When I was a kid my best friend was my cousin. We did everything together–even sharing a bedroom during all of summer vacation. We were so inseparable that she even went with me on dates and in return I attended her prom with her. Yes, we were those attached-at-the-hip, finish-each-others-sentences kind of weirdos. She was, for all intents and purposes, my other half. I didn’t realize how entangled we were in our relationship until when I announced that I was getting married, she suddenly became very withdrawn and increasingly distant. It turned out to be the beginning of the end of our long friendship.
At family functions she rarely attended, preferring to skip off to the mall or a movie with her new friends. When I found out I was pregnant, she was the first person I called, and though she feigned a lighthearted congratulations, it was clear she wasn’t remotely happy for me. The blow that stung the worst though was when at Thanksgiving when I saw the BFF scrapbook I had made her with pictures and little mementos of all the fun things we had done together, on her bookshelf. I pulled it out to look through it and saw her staring over at me from across the room.
“Why don’t you want to talk to me anymore?”, I asked her while staring at the page, hoping she wouldn’t notice the sob I was choking back.
“I don’t know”, she replied with cold eyes. “I guess we just grew apart.”
That is when I understood that this was the punishment she was delivering to me for leaving her to get married. Things had changed forever.

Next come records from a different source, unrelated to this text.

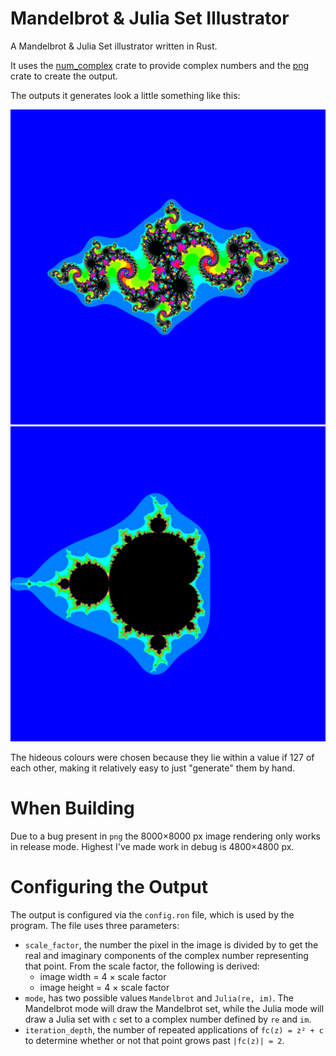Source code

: # Mandelbrot & Julia Set Illustrator

A Mandelbrot & Julia Set illustrator written in Rust.

It uses the [num_complex](https://github.com/rust-num/num-complex) crate to provide complex numbers and the [png](https://github.com/image-rs/image-png) crate to create the output.

The outputs it generates look a little something like this:

![Julia Example](https://raw.githubusercontent.com/ElectricCoffee/mandelbrot/master/julia_-0.8%2B0.156i_8000x8000.png)
![Mandelbrot Example](https://raw.githubusercontent.com/ElectricCoffee/mandelbrot/master/mandelbrot_8000x8000.png)

The hideous colours were chosen because they lie within a value if 127 of each other, making it relatively easy to just "generate" them by hand.

# When Building

Due to a bug present in `png` the 8000×8000 px image rendering only works in release mode.
Highest I've made work in debug is 4800×4800 px.

# Configuring the Output
The output is configured via the `config.ron` file, which is used by the program.
The file uses three parameters:
* `scale_factor`, the number the pixel in the image is divided by to get the real and imaginary components of the complex number representing that point.
From the scale factor, the following is derived:
    - image width = 4 × scale factor
    - image height = 4 × scale factor
* `mode`, has two possible values `Mandelbrot` and `Julia(re, im)`. The Mandelbrot mode will draw the Mandelbrot set, while the Julia mode will draw a Julia set with `c` set to a complex number defined by `re` and `im`.
* `iteration_depth`, the number of repeated applications of `fc(z) = z² + c` to determine whether or not that point grows past `|fc(z)| = 2`.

Though I’ve only see her a handful of time since, 14 years later it still stings when I think about it. I feel like a part of me died back then and I’ve been nursing those wounds ever since, trying to figure out exactly where I went wrong. Here I am at 32 years old and still trying to figure friendship out.
Oh sure, I’ve had friends since then. Some really close, some casual. But for one reason or another, those friendships have always seemed to take a sudden turn off onto a dark road. They would start our burning bright and beautiful, but just as I was getting used to them, all at once they would burn out. Once again I was left feeling hurt, confused and very rejected.

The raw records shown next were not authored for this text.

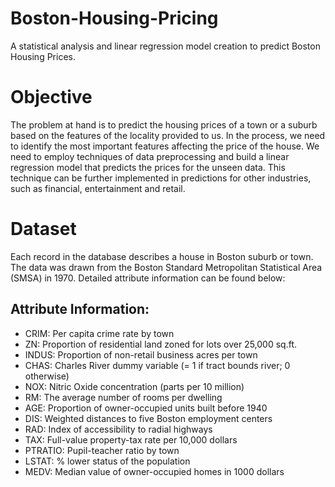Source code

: # Boston-Housing-Pricing
A statistical analysis and linear regression model creation to predict Boston Housing Prices.

# Objective
The problem at hand is to predict the housing prices of a town or a suburb based on the features of the locality provided to us. In the process, we need to identify the most important features affecting the price of the house. We need to employ techniques of data preprocessing and build a linear regression model that predicts the prices for the unseen data. This technique can be further implemented in predictions for other industries, such as financial, entertainment and retail.

# Dataset
Each record in the database describes a house in Boston suburb or town. The data was drawn from the Boston Standard Metropolitan Statistical Area (SMSA) in 1970. Detailed attribute information can be found below:

## Attribute Information:

- CRIM: Per capita crime rate by town
- ZN: Proportion of residential land zoned for lots over 25,000 sq.ft.
- INDUS: Proportion of non-retail business acres per town
- CHAS: Charles River dummy variable (= 1 if tract bounds river; 0 otherwise)
- NOX: Nitric Oxide concentration (parts per 10 million)
- RM: The average number of rooms per dwelling
- AGE: Proportion of owner-occupied units built before 1940
- DIS: Weighted distances to five Boston employment centers
- RAD: Index of accessibility to radial highways
- TAX: Full-value property-tax rate per 10,000 dollars
- PTRATIO: Pupil-teacher ratio by town
- LSTAT: % lower status of the population
- MEDV: Median value of owner-occupied homes in 1000 dollars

After some reflection I realize that a lot of it’s my fault. Well that’s not to say that I single-handedly ruined the friendships, but I did allow the friendships to be set up on a foundation that was quaky at best. And while it’s true I’ve not managed to make to find that one BFF sort of relationship (outside that of the beautiful relationship I have with my husband), I think I have managed to hone in on some of the things I have done wrong in my past friendships:
Let myself become someone’s safety-net. I have a habit of befriended people in need. 2am and you need someone to talk to about your husband’s affair, your child’s latest struggles, a pimple in your recesses of your ear canal? I’m your gal. Need a loan? An extra pair of hands to help you around the kitchen? Found yourself without a sitter? Want a doula but don’t want to shell out the cash? Just call me! I’ll do it all for free. And while I do think it is true that these types of people are drawn to me, simply because of the fact that I can be a good listener, I can’t deny that I go looking for it because I like to be needed. If I am needed, then I am valuable. And valuable people don’t get dumped, right? ….Wrong! Actually valuable people don’t really get valued much at all. We’re just a stepping stone. And the worse thing is, we lay right down there in the ground and stick up a sign that says “step on me!”, so we really have no recourse.

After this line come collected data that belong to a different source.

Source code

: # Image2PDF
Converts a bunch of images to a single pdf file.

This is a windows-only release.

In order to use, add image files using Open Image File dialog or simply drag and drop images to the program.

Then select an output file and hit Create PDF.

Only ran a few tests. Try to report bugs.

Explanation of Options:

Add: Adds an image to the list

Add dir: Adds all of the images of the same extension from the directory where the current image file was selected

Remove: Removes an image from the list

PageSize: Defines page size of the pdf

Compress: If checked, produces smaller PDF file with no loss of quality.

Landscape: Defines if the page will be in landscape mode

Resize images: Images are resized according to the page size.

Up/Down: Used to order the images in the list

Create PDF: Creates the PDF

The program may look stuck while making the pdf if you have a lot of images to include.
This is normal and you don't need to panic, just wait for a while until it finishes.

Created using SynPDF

Try to find friends I have everything in common with. I spent a lot of time sizing people up–their musical tastes, religious beliefs, favourite books, foods and movies–to find that perfect match for me. But what looks like a good fit on a resume, doesn’t necessarily mean will be the makings of a beautiful friendship. In fact, people just like me tend to really get on my nerves. I’m overly-analytical, more than a little obsessed with my own thoughts, and I like my own space–if you paired me up with someone just like me, chances are I wouldn’t like her at all. Sure, I like me, but hey, I kinda have to because I’m stuck with me either way.
Look for that one perfect friend. BFF, close friend, fair-weather friend, buddy, pal, acquaintance. All of these labels mean little because in reality friendships evolve and change just as we do. Who is an acquaintance one moment becomes a best friend the next and vice versa. Some of us might have those people we can call a true friend who can manage to ride along with us from third grade and on into our 80’s, but that just isn’t the norm. Most of us have a variety of people whom we have had the pleasure–and pain–of calling friends all through out our lives. Looking for that one person to meet all of our friendships needs is burdensome to any relationship.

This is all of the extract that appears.